The former governor said the political situation his administration found itself “persuaded (it) to settle for a more robust approach with a more rugged information management personnel.
”Looking back, I am not so sure if we took the right decisions as far as this issue is concerned.
“I will first give two illustrative examples; Build up to the 2003 elections in Ogun State, the authoritative and most respected Guardian came out with an opinion poll and submitted that I will lose the election scoring at best 32% of the votes. When the result came it was the exact opposite. In civilised climes we know what will happen to the readership and reputation of such a medium. There was not even a public apology like “we goofed”. It was just business as usual….’
“A most respected columnist in Thisday recently confessed that he told the former President that he would win the Presidential elections even a few months before that election; and changed his mind later.
“What happened to empirical research? Every intelligent observer knew that with the crisis in the PDP, the defection of several governors serving and retired, the OBJ exit etc, it would have been a miracle to have a different result.”
Imagine the number of people who would have relapsed into a comfort zone (including the sitting President himself) by such confidence giving reports.
“My first commissioner was completely pissed off and disillusioned, as a Christian that he was, on the attitude of his brother journalists especially the junior ones that had to be ‘mobilised’ to write the truth versus ‘the fiction’ that was sometimes written. He just did not believe in it and could not also be bothered.
“The negative press we went through remains an open secret to most practitioners till date,” he said.
Mr. Daniel also gave reasons he decided to own his private news media.
These are “the need to be correctly reported coupled with one’s belief that media practitioners must be treated with respect that goes with their intelligence; as I believe and still believe till today that media practitioners are supposed to be the most brilliant and intelligent people in the value chain of the polity.”

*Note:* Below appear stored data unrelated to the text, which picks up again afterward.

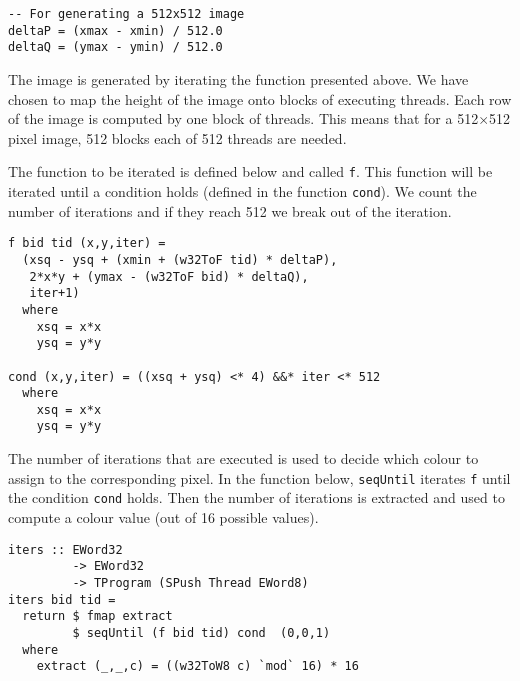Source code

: \begin{small}
\begin{verbatim} 
-- For generating a 512x512 image
deltaP = (xmax - xmin) / 512.0
deltaQ = (ymax - ymin) / 512.0
\end{verbatim}
\end{small} 

The image is generated by iterating the function presented above.
We have chosen to map the 
height of the image onto blocks of executing threads. Each row of the
image is computed by one block of threads. This means that for a 512$\times$512 
pixel image, 512 blocks each of 512 threads are needed. 

The function to be iterated is defined below and called {\tt f}. This 
function will be iterated until a condition holds (defined in the function 
{\tt cond}). We count the number of iterations and if they reach 512 we 
break out of the iteration. 

\begin{small} 
\begin{verbatim} 
f bid tid (x,y,iter) = 
  (xsq - ysq + (xmin + (w32ToF tid) * deltaP),
   2*x*y + (ymax - (w32ToF bid) * deltaQ),
   iter+1) 
  where
    xsq = x*x
    ysq = y*y

cond (x,y,iter) = ((xsq + ysq) <* 4) &&* iter <* 512  
  where
    xsq = x*x
    ysq = y*y 

\end{verbatim} 
\end{small} 

The number of iterations that are executed is used to decide
which colour to assign to the corresponding pixel. In the function below,
{\tt seqUntil} iterates {\tt f} until the condition {\tt cond} 
holds. Then the number of iterations is extracted and used to compute 
a colour value (out of 16 possible values). 


\begin{small} 
\begin{verbatim} 
iters :: EWord32 
         -> EWord32 
         -> TProgram (SPush Thread EWord8)
iters bid tid =
  return $ fmap extract 
         $ seqUntil (f bid tid) cond  (0,0,1)
  where
    extract (_,_,c) = ((w32ToW8 c) `mod` 16) * 16
\end{verbatim}
\end{small}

He said the desire to uplift journalism practice led him to look for “the best and most experienced hands in the industry to establish Compass Newspapers.
“At a stage we were excited, because we started achieving part of our objectives. For example, no fewer than four media houses started buying new vehicles for their editors and started looking after media practitioners in their stable in response to the way we raised the bar.”
Mr. Daniel said one of the conditions given him by the senior journalists he approached to start the newspapers was that they must have “the freedom to publish stuff, even against the promoter and his party, provided it is the truth”.
He lamented the circumstances that led to the closure of the newspaper a few years after.
“For once, we felt we had gotten it right and the pens started to roll. Many of the practitioners there did not however share that dream. For some of them, it was another opportunity to help themselves at the detriment of the company ’whose promoter is rich anyway.”
“Propaganda and deliberate misinformation by opposition, which is music in the ears of our people more than the truth; this is where the practitioners failed – conspiracy by competition, carelessness and un-researched write-ups leading to litigations.
“Talking about litigations, there are over 30 cases of libel still in various courts nationwide today, most of which some of us don’t even know who the writers are.
“In one instance, a court in Ekiti awarded N2 billion damages in favour of Fayemi, a former Governor in Ekiti. We don’t even know the reporter!”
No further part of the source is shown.